Par ailleurs, il convient de noter que, concernant les demandes d’invalidation de brevets qui avaient été déposées par Jiangmin dans le cadre de sa stratégie de défense, le site internet de l’Office chinois des brevets (SIPO) nous apprend que la Commission de révision a également rendu ses décisions, jugeant que deux des brevets de l’interface graphique sont invalides.

Que penser de ce jugement de la Cour de Pékin ?

Les conclusions de la Cour, qui décide que, malgré la similarité des designs GUI, la qualification de contrefaçon ne peut être retenue, nous semblent décevantes. Le débat principal ici était de savoir si la protection conférée par un brevet GUI portait sur un logiciel ou sur un dispositif physique contenant un logiciel.

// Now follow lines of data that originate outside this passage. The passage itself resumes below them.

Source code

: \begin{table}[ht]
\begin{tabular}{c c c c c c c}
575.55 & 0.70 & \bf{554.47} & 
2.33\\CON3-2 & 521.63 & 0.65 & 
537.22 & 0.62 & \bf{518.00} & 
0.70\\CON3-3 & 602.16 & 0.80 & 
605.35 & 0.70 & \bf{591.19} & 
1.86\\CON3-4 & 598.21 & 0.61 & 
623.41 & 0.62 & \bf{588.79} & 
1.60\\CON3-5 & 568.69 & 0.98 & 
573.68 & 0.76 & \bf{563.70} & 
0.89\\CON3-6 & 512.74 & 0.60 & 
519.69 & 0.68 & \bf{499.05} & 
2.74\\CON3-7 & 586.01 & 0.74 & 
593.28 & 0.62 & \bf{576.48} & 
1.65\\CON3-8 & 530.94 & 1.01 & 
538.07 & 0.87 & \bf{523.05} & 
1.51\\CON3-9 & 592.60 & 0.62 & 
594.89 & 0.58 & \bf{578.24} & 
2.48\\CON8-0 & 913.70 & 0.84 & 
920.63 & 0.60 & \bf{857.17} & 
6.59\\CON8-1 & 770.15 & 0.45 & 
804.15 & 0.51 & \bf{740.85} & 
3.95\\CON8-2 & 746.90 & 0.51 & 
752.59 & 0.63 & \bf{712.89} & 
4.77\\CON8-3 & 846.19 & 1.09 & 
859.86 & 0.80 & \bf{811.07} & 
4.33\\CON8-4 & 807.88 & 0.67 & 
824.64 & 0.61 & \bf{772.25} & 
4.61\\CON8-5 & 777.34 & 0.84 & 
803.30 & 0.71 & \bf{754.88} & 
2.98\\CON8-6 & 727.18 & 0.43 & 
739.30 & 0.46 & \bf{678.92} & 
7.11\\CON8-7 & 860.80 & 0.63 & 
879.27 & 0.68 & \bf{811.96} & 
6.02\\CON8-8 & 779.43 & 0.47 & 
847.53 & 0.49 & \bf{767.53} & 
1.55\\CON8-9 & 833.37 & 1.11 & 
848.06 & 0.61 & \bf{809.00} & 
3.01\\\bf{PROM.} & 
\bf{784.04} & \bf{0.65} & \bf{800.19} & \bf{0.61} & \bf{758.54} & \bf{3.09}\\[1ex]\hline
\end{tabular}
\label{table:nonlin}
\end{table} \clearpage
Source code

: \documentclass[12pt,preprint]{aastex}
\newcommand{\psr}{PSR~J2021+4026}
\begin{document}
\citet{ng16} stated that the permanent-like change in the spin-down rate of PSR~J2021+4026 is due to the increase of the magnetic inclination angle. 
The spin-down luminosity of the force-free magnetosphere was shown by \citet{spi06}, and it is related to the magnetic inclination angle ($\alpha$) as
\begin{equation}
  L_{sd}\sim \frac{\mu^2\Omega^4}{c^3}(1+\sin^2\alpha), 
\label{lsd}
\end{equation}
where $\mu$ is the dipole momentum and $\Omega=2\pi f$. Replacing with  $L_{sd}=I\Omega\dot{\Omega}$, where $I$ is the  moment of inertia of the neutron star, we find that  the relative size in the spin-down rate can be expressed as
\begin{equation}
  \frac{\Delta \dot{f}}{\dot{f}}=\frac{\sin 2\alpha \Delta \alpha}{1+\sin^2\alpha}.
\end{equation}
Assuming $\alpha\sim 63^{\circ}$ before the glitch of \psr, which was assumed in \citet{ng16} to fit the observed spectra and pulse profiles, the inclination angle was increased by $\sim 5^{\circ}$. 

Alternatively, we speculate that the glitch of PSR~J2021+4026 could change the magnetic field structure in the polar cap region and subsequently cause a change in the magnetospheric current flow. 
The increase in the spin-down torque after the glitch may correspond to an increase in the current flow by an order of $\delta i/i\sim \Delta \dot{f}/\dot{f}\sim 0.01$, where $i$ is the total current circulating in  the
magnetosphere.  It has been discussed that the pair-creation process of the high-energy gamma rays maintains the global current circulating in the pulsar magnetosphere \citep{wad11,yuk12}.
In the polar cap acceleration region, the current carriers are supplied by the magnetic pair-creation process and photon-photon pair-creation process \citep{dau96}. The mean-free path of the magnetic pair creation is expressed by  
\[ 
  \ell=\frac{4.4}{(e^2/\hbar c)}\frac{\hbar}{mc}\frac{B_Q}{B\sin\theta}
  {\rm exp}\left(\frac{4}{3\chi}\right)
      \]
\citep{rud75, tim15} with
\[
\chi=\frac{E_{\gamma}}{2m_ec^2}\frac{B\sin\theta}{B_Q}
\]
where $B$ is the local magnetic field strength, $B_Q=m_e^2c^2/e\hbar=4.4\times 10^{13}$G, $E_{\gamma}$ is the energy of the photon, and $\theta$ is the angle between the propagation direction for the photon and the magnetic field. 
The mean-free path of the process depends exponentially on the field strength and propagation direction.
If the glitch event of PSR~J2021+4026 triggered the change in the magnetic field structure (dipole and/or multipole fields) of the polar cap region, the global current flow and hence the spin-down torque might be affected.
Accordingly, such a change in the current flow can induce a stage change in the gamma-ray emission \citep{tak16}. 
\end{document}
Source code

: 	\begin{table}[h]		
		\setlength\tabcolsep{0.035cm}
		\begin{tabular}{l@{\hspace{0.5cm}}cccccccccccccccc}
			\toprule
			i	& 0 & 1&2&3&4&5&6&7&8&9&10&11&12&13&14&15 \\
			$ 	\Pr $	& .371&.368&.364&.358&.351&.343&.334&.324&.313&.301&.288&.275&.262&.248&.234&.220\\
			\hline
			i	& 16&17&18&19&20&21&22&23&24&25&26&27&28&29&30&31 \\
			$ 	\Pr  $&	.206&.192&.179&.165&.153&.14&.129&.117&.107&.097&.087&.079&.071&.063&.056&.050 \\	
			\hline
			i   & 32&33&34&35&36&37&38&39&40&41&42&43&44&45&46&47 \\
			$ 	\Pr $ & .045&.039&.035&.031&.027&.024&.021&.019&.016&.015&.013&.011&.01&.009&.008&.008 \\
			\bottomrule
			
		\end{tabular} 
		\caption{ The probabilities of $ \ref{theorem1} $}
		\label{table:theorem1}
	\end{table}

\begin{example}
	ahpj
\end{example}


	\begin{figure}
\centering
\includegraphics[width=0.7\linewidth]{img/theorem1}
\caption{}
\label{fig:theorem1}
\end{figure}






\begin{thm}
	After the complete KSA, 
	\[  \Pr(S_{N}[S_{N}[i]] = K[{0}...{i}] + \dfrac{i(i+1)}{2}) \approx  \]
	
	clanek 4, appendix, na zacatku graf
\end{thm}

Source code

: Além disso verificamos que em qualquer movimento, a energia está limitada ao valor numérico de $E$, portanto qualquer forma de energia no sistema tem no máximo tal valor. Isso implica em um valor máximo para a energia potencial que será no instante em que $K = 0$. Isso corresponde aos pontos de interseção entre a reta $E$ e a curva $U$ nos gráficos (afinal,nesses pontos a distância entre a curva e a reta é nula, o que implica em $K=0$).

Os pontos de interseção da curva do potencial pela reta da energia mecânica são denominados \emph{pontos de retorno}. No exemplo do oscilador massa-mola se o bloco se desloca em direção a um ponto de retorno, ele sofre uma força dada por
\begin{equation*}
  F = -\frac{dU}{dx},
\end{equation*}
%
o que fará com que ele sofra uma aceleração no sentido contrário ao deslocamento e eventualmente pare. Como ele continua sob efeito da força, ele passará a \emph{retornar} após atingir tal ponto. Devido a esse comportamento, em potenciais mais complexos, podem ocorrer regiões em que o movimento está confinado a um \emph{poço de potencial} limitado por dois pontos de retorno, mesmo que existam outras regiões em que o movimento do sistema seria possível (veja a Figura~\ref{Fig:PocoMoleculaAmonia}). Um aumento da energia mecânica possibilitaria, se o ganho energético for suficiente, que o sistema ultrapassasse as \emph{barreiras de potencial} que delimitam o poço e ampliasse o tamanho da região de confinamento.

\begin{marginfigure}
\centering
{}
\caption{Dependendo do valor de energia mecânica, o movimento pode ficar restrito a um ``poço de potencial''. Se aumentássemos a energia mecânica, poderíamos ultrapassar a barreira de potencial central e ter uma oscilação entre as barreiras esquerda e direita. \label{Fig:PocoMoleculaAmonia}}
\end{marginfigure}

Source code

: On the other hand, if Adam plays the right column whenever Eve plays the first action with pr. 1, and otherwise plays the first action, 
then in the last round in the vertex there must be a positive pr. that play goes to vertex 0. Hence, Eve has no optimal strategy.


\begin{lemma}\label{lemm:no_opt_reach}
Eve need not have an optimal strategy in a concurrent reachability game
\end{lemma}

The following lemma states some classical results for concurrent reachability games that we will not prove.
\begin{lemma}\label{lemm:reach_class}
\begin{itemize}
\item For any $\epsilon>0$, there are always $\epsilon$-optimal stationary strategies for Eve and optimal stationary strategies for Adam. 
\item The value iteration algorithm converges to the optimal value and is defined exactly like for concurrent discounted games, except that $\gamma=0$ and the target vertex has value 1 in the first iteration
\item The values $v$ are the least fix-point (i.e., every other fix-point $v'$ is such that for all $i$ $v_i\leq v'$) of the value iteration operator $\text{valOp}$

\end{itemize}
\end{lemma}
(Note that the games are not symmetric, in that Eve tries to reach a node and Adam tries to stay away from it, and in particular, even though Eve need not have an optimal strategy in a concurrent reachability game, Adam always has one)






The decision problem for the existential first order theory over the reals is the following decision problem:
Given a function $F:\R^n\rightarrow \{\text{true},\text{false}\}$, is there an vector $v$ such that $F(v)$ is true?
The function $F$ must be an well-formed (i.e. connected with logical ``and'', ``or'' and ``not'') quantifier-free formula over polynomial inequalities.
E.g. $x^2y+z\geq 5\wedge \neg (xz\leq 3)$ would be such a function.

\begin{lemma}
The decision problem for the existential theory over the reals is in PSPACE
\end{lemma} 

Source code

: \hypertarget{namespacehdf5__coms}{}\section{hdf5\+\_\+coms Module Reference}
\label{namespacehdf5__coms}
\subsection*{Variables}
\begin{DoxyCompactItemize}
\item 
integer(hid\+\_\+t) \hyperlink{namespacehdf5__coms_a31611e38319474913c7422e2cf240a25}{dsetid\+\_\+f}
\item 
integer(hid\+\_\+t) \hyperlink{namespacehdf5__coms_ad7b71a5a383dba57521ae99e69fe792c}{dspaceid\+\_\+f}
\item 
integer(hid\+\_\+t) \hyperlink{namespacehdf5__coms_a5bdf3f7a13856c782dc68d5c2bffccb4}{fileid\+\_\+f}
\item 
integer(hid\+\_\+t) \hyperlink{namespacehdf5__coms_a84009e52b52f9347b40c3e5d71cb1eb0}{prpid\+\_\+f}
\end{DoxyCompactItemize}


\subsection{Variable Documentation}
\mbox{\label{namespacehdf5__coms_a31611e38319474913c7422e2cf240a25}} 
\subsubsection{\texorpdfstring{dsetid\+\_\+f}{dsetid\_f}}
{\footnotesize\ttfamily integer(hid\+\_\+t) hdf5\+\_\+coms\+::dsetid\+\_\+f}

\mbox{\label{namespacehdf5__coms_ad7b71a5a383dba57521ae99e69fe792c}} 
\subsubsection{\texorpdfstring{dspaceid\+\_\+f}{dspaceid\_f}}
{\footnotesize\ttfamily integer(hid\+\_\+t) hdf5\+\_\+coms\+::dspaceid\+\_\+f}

La cour considère que la protection porte sur le dispositif physique et que, bien que le logiciel a été plagié, ni Jiangmin ni les utilisateurs ne portent atteinte aux brevets de dessin GUI. Ce raisonnement a pour conséquence de réduire considérablement l’étendue de protection des GUI par le brevet et de rendre difficile l’application de la protection des GUI par le brevet de dessins.

Nous sommes d’avis que, pour permettre une protection efficace des GUI par le brevet de dessins, des modifications de la loi devront être faites, afin de prévoir des règles spéciales pour ce type de brevet de dessins. A l’heure actuelle, la grande majorité des logiciels informatiques et des logiciels de téléphonie mobile auront des difficultés à obtenir une protection par le biais de leur design GUI.

Sur la base de ce jugement, dans quelles situations la protection peut-elle trouver à s’appliquer ? Nous voyons quand même au moins deux possibilités. La première concernerait des fabricants et vendeurs de terminaux, par exemple un fabricant d’ordinateurs portable ou de téléphones mobiles sur lesquels le logiciel incluant le GUI serait préinstallé.
La protection pourrait aussi s’appliquer dans le cadre d’un salon ou sur un lieu de vente, si le fournisseur de logiciels utilise ou fait une démonstration d’une telle interface graphique sur son propre stand ou son propre écran d’ordinateur. Cela paraît pourtant bien insuffisant par rapport aux besoins de protection des interfaces graphiques en Chine.

Sur bien des points, cette décision ne répond pas à nos attentes. Nous pensions également qu’elle apporterait des clarifications suite à la première action de GUI (cf. notre article précédent), concernant notamment l’indemnisation des violations de brevet GUI et l’admission de preuves collectées sur Internet. Ce n’est pas le cas puisque la cour rejette les demandes de Qihoo 360. Elle marque surtout une restriction importante au régime de protection des design GUI par le brevet de dessins, et à l’harmonisation que nous pensions en cours avec les systèmes étrangers sur ce sujet.